Scenes of the orchestra members on their way to the Tel Aviv landmark pay subtle homage to the Israeli film (and later Broadway play) "The Band's Visit," where an Egyptian band comes to Israel to perform and awkwardly winds up in the wrong town.

"We say that any orchestra from any Arab country will be welcome, with respect and cooperation," says Ftaya.

Musical cooperation is already showing signs of promise.

Israeli songster Omer Adam visited Dubai last week at the invitation of Sheikh Hamad bin Khalifa, and joined the local Jewish community's Simchat Torah services. Another Israeli singer, Elkana Marziano, teamed with Emirati singer Waleed al-Jasim on "Ahlan Beik" ("Welcome"), a Hebrew-Arabic-English composition filmed in Tel Aviv and Dubai.

From generation to generation

Ftaya, a Jewish music researcher, met Cohen through her work collecting world piyyutim for a website devoted to preserving this ancient Jewish liturgical poetry.

They discovered a shared desire to raise the profile of Mizrahi music in Israel. From 1948 to 1993, the Kol Israel Arabic Orchestra performed on television every Saturday night with some of the best talents in the business.

"That was our model," says Ftaya. After much hard work, Firqat Alnoor (Arabic for "orchestra of light") came together about seven years ago.

"We decided to try and find all the musicians who were playing Arabic music since the day they were born, more or less, but had no orchestra to play in. We started with 10 or 12, and other musicians joined us out of a passion for the music. Many of them from the Jerusalem Academy of Music and Dance were from a Western orientation, but they were talented enough to make the switch to Eastern Arabic music."

The instruments include the stringed lap-played kanun, the oud, the Arabic flute (nay), contrabass, cello, violins and percussion-the goblet-shaped darbuka, and daf and bendir frame drums.

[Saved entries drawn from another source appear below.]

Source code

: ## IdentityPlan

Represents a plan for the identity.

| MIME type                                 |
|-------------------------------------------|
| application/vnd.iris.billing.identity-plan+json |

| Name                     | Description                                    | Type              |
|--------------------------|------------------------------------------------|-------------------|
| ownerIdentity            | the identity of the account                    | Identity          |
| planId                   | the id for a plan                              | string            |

Cohen, the orchestra's musical director, plays the darbuka and conducts the other musicians at the same time. The orchestra uses no written score.

"All the compositions are in our heads," says Ftaya.

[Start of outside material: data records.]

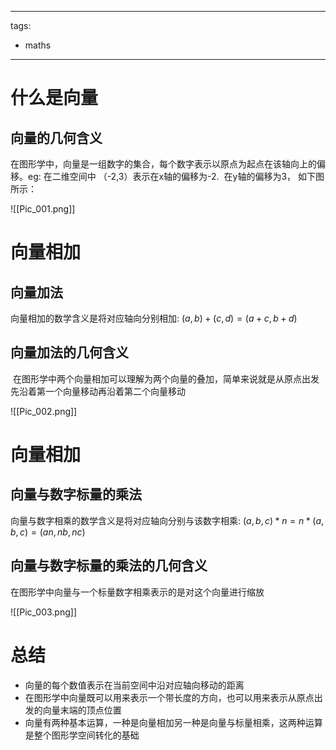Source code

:
---
tags:
  - maths
---

# 什么是向量
## 向量的几何含义

在图形学中，向量是一组数字的集合，每个数字表示以原点为起点在该轴向上的偏移。eg: 在二维空间中 （-2,3）表示在x轴的偏移为-2.  在y轴的偏移为3， 如下图所示：

![[Pic_001.png]]

# 向量相加

## 向量加法

向量相加的数学含义是将对应轴向分别相加: $(a,b) + (c,d) = (a+c, b+d)$

## 向量加法的几何含义

 在图形学中两个向量相加可以理解为两个向量的叠加，简单来说就是从原点出发先沿着第一个向量移动再沿着第二个向量移动

![[Pic_002.png]]

# 向量相加

## 向量与数字标量的乘法

向量与数字相乘的数学含义是将对应轴向分别与该数字相乘: $(a,b,c)*n= n*(a,b,c)=(an,nb,nc)$

## 向量与数字标量的乘法的几何含义

在图形学中向量与一个标量数字相乘表示的是对这个向量进行缩放

![[Pic_003.png]]

# 总结



- 向量的每个数值表示在当前空间中沿对应轴向移动的距离
- 在图形学中向量既可以用来表示一个带长度的方向，也可以用来表示从原点出发的向量末端的顶点位置
- 向量有两种基本运算，一种是向量相加另一种是向量与标量相乘，这两种运算是整个图形学空间转化的基础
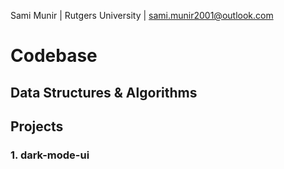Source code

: Sami Munir | Rutgers University | sami.munir2001@outlook.com
# Codebase
## Data Structures & Algorithms
## Projects
### 1. dark-mode-ui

She explained that this score-free style of music was passed from father to son over many generations.

"Women were not included in that circle, so it's not easy to find women who have a natural ear for that style. Now almost a third of our members are women and we are very proud of that."

'Playing the music we love'

The orchestra rehearses twice a week "when there's no corona," says Ftaya.

They get by on a budget provided by the Ministry of Culture and Sport, and hope to find a supporter "who will come and say, 'I want to help you achieve your dream.'"

Part of that dream, she says, is to have joint performances with musicians from any Arab country. "We'd be very, very happy to appear anyplace that invites us to bring our special message and our love of music."

Meanwhile, Hadad is producing high-quality videos of the orchestra. One production made in June, after the first coronavirus wave had subsided in Israel, shows the musicians dining and playing in Hadad's garden together. The video intersperses clips of the cooking process (Cohen made most of the food).

A virtual concert for a Cairo audience is coming up next, organized by the Ministry of Foreign Affairs and Israel's embassy in Cairo. The orchestra also is recording an album of classic Mizrahi compositions.

"We are playing the music we love and the art we want to create," says Ftaya. "We have many achievements we'd only dreamed about five years ago."

This article first appeared in ISRAEL21c.